- [What you have to do] The reply should be a single number: the count of lines below that contain the word "Source".

Segment Start: Dataset

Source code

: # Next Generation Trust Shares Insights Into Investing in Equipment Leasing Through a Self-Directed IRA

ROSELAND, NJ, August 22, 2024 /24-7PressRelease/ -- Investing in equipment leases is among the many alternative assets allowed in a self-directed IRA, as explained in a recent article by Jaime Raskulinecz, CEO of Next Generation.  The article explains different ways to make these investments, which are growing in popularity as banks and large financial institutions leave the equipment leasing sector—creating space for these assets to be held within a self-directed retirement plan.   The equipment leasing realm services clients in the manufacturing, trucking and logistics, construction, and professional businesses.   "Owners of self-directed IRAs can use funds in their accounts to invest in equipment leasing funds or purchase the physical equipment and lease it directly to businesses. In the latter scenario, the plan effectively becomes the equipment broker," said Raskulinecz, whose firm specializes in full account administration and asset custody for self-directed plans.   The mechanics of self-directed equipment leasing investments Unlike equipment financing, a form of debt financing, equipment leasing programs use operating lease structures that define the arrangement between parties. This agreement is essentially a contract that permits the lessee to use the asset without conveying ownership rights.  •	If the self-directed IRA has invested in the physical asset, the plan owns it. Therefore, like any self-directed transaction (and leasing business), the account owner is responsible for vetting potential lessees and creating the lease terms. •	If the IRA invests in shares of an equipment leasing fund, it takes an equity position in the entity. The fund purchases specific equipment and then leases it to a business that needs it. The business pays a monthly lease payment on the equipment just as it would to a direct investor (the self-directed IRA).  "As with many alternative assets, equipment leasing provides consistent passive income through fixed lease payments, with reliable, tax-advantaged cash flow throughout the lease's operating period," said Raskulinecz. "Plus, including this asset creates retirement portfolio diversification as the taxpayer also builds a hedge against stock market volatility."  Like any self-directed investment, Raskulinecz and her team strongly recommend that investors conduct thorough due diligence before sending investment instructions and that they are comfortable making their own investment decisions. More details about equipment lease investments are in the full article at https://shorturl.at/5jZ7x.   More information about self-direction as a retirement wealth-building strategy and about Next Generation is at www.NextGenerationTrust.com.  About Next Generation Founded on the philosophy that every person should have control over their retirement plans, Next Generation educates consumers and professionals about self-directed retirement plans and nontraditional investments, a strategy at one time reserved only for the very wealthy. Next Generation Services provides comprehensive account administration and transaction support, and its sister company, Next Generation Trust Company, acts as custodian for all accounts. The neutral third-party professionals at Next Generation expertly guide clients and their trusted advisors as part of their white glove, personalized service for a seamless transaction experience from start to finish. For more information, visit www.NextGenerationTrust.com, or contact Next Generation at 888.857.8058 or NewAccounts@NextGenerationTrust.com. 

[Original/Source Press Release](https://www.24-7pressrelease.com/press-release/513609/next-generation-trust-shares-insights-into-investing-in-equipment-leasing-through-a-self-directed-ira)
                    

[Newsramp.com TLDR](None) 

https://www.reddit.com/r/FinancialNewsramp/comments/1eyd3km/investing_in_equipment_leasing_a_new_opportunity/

Segment End: Dataset

- [Written reply] 2